Using the records below, count the lines with "were" in them. Give the number only.

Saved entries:
• • • •

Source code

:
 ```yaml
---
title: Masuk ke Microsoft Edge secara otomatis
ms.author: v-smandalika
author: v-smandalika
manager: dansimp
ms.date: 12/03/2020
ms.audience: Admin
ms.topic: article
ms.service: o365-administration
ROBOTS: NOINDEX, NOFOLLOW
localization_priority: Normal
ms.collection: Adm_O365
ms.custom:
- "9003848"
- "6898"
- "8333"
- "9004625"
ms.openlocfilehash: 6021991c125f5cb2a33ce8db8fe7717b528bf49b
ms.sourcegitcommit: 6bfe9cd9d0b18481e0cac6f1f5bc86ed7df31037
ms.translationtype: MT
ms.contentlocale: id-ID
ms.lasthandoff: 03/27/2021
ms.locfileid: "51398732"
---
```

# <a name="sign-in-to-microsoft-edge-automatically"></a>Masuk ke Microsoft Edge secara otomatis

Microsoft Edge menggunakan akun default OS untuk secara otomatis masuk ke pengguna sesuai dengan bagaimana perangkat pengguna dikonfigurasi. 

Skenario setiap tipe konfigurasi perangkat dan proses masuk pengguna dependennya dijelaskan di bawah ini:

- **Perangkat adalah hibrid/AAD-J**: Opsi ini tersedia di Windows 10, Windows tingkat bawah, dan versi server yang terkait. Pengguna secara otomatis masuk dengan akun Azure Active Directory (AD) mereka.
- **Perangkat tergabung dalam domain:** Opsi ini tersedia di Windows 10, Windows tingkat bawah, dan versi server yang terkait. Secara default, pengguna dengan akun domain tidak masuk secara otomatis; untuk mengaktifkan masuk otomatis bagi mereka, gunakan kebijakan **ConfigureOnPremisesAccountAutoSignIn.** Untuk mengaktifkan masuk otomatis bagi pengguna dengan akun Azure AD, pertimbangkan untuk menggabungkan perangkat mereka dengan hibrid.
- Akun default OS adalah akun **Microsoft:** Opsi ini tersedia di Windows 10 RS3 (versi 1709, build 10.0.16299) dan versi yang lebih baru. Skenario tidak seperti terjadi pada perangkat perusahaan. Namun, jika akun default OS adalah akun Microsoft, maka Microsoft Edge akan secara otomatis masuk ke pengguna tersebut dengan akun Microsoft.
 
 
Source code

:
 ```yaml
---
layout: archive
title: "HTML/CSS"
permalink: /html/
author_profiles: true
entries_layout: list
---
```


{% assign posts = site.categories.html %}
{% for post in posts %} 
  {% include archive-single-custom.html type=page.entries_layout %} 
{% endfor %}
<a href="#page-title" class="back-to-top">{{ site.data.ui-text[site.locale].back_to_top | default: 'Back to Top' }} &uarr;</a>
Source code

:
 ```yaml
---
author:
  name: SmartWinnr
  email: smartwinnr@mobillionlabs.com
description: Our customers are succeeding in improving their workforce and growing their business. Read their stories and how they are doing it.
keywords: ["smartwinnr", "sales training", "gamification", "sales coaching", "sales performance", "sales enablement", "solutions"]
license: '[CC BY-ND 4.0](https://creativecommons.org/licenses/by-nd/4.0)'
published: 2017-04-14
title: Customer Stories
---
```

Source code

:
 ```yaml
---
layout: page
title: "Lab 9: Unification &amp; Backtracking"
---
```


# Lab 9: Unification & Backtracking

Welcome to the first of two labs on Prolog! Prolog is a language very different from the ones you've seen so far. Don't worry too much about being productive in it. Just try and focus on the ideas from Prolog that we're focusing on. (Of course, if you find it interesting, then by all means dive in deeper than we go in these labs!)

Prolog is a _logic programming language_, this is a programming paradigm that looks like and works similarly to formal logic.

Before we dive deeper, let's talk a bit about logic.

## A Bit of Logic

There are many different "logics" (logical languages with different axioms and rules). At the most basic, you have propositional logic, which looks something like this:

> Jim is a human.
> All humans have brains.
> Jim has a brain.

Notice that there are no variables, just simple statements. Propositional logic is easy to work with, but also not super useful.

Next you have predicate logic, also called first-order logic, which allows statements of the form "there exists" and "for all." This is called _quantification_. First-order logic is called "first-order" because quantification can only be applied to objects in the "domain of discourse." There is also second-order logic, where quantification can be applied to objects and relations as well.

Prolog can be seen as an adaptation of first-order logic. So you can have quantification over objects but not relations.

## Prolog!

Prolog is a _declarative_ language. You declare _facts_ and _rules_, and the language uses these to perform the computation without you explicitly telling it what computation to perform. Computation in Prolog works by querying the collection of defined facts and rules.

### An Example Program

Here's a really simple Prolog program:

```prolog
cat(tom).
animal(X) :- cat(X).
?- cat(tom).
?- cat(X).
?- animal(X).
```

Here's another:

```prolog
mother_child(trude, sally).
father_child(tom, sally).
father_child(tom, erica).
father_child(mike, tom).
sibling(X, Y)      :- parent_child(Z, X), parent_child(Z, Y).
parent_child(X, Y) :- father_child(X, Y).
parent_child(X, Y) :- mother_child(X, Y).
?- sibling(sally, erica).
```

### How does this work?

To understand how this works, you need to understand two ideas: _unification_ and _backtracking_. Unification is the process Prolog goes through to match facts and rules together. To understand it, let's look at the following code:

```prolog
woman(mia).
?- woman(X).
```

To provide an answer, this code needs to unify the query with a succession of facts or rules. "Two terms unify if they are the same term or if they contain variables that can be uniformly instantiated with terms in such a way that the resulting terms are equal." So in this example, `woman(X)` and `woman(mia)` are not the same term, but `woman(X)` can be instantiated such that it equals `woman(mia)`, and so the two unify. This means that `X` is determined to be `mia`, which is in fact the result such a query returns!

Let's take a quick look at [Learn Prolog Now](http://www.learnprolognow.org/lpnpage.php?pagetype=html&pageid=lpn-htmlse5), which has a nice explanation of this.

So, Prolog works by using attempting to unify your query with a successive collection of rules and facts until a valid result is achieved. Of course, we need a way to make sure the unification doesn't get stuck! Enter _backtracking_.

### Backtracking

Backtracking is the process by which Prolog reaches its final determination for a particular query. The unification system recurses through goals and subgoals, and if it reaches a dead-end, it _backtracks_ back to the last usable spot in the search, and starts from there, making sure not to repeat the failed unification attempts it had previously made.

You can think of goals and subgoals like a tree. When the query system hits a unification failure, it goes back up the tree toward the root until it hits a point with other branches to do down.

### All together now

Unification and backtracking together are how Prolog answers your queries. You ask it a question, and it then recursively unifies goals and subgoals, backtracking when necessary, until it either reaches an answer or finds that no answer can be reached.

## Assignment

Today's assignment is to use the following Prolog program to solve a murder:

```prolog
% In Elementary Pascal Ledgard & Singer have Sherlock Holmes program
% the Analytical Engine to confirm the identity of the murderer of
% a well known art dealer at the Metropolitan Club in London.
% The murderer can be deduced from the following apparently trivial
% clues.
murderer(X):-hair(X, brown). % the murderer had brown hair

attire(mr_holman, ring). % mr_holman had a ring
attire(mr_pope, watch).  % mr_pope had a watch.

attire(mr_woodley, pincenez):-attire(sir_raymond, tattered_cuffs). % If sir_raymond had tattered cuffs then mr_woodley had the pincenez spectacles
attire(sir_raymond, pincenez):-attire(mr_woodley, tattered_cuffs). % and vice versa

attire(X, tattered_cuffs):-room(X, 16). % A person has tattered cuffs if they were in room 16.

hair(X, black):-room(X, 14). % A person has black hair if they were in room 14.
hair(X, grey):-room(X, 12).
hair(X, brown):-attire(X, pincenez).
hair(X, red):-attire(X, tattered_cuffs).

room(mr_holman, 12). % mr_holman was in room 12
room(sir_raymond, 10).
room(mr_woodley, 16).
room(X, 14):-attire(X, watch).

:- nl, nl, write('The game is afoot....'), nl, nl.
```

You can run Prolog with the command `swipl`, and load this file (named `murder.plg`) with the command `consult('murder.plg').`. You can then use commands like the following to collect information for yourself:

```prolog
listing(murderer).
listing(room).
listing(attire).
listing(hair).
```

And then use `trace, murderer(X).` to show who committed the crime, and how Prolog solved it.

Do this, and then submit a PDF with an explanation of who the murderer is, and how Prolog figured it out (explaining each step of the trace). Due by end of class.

• • • •

Answer space:
2